Her terör örgütü gibi amaçlarını güvenlik birimlerinden gizlemek için teknolojiyi yakından takip eden FETÖ, üyelerine talimatları mobil mesaj uygulamaları üzerinden göndermeye başladı. 17-25 Aralık operasyonları sonrası WhatsApp, Tango, Viber, Cover Me, Telegram gibi uygulamaları yeterince güvenli bulmayan Fetullahçı Terör Örgütü, Ar-Ge bünyesindeki yazılım mühendislerine bir uygulama hazırlama talimatı verdi. Bu sürecin sonunda örgüt üyeleri By Lock adında 3 katmanlı güvenliğe sahip uygulamayı kullanmaya başladı. 5’lik ve üzeri rütbedeki “ev ağabeyleri” tarafından uygun görülen örgüt üyesinin hem android hem de iOS tabanlı cep telefonuna bilgisayar üzerinden yüklenen uygulama, zaman içinde TURQUOİSE adı verilen bir ilave program ile hem Türkçeleştirildi hem de daha güvenli hale getirildi.

İstihbarat birimleri tarafından ele geçirilerek güvenlik katmanları aşılan uygulamanın en önemli özellikleri ise mesaj geldiğinde uyarı vermemesi, kullanıcının mail adresi ve şifre girerek açması, mesajın okunduktan belli bir süre sonra kendiliğinden silinmesi olarak tespit edildi.

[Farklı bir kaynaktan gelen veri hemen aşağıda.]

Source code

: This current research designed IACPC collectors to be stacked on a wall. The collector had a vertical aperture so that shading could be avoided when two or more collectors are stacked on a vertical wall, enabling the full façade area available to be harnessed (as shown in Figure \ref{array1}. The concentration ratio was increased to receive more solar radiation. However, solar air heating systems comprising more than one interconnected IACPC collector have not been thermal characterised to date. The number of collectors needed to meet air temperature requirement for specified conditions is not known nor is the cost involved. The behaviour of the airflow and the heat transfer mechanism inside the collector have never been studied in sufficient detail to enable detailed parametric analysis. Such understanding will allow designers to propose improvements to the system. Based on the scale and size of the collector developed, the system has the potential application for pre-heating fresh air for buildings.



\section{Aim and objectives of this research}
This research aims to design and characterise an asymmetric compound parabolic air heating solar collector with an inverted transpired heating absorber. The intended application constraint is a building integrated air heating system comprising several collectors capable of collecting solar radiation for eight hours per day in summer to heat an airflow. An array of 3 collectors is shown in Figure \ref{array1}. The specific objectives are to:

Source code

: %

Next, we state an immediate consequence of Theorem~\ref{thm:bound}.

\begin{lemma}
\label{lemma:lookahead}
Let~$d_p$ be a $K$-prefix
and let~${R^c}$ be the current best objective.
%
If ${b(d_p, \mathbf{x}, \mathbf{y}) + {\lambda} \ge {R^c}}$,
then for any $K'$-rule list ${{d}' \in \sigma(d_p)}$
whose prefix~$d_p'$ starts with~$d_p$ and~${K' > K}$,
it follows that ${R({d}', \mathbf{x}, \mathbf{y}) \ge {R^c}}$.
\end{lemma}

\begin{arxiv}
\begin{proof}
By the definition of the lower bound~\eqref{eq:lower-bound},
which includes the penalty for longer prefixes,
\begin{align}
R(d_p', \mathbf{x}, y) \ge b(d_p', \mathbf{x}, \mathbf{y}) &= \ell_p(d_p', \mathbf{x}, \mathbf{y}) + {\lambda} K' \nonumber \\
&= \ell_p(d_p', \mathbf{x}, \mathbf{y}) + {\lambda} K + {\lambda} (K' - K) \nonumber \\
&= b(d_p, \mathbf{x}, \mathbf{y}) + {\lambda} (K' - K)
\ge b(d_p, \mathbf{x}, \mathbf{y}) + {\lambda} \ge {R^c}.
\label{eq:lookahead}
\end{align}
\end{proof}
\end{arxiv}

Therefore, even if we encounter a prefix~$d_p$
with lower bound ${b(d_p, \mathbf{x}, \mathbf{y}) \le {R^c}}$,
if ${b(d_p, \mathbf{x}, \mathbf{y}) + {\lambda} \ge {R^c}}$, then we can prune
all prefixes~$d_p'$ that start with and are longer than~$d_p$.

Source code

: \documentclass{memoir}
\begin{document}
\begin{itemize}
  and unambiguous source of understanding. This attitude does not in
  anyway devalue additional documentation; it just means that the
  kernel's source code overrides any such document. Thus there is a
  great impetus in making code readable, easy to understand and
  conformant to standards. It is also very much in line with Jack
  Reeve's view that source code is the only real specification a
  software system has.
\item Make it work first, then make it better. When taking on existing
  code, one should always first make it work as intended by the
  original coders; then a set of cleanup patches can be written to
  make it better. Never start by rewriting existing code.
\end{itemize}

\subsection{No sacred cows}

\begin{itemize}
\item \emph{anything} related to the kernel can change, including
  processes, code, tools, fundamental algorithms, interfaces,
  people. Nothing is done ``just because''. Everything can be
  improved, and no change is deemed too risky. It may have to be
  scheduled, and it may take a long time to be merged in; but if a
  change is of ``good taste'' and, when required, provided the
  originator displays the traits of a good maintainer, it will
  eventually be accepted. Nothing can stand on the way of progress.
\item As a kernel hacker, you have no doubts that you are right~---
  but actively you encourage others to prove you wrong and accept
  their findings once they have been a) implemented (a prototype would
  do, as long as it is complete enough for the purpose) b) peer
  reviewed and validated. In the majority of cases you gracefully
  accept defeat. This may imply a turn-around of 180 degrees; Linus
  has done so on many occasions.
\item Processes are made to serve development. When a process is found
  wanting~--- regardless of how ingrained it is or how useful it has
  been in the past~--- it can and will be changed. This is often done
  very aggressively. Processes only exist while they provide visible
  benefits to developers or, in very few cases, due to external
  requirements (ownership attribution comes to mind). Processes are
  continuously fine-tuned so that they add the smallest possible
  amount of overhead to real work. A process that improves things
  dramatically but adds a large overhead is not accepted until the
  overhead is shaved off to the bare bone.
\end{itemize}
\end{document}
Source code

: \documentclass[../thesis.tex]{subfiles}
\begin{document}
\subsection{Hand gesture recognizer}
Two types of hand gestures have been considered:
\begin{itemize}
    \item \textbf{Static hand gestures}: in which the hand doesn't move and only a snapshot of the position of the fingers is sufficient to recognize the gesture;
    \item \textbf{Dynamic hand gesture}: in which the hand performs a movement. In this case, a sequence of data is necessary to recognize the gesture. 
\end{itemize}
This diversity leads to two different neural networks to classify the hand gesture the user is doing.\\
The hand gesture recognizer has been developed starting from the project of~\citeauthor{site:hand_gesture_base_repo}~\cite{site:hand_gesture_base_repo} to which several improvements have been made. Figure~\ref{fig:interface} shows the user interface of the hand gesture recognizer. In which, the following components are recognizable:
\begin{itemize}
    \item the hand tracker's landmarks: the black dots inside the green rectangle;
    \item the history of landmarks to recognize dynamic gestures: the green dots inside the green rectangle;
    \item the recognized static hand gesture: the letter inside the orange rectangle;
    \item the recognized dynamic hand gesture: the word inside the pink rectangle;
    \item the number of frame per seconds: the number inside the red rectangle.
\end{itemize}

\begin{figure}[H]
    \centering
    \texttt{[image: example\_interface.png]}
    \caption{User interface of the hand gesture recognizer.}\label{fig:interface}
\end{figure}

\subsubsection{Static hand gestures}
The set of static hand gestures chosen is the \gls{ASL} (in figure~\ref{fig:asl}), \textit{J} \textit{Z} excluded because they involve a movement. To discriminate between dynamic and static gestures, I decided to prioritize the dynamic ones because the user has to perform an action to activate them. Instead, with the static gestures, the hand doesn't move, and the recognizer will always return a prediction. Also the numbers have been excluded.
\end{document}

By Lock uygulamasının deşifre olmasının ardından FETÖ mensupları, Eagle adında yeni bir yazılım kullanmaya başladı. Yeni uygulamada, isim yerine kod adı bulunduğu, ekran sembollerinin ise anlaşılmaması için lisanslı benzer yazılımlarla aynı olduğu belirlendi. İstihbarat birimlerinin çalışması sonucu her iki yazılımı kullanan yaklaşık 50 bin örgüt üyesinin kimlik tespitlerinin yapıldığı belirtildi.

Video ve ses kayıtları “bulut”ta

İstihbarat birimlerinin çalışması sonucu, FETÖ’nün, örgüt üyeleri aracılığıyla şantaj amacıyla toplanan video ve ses kayıtları dahil her türlü dijital veriyi “bulut” olarak bilinen sanal sunucularda depoladığı tespit edildi. Yetkililer, örgüt içinde yalnızca tek bir kişinin erişim bilgilerine sahip olduğu sanal depoya ulaşmak için çalışmaların sürdüğünü kaydetti.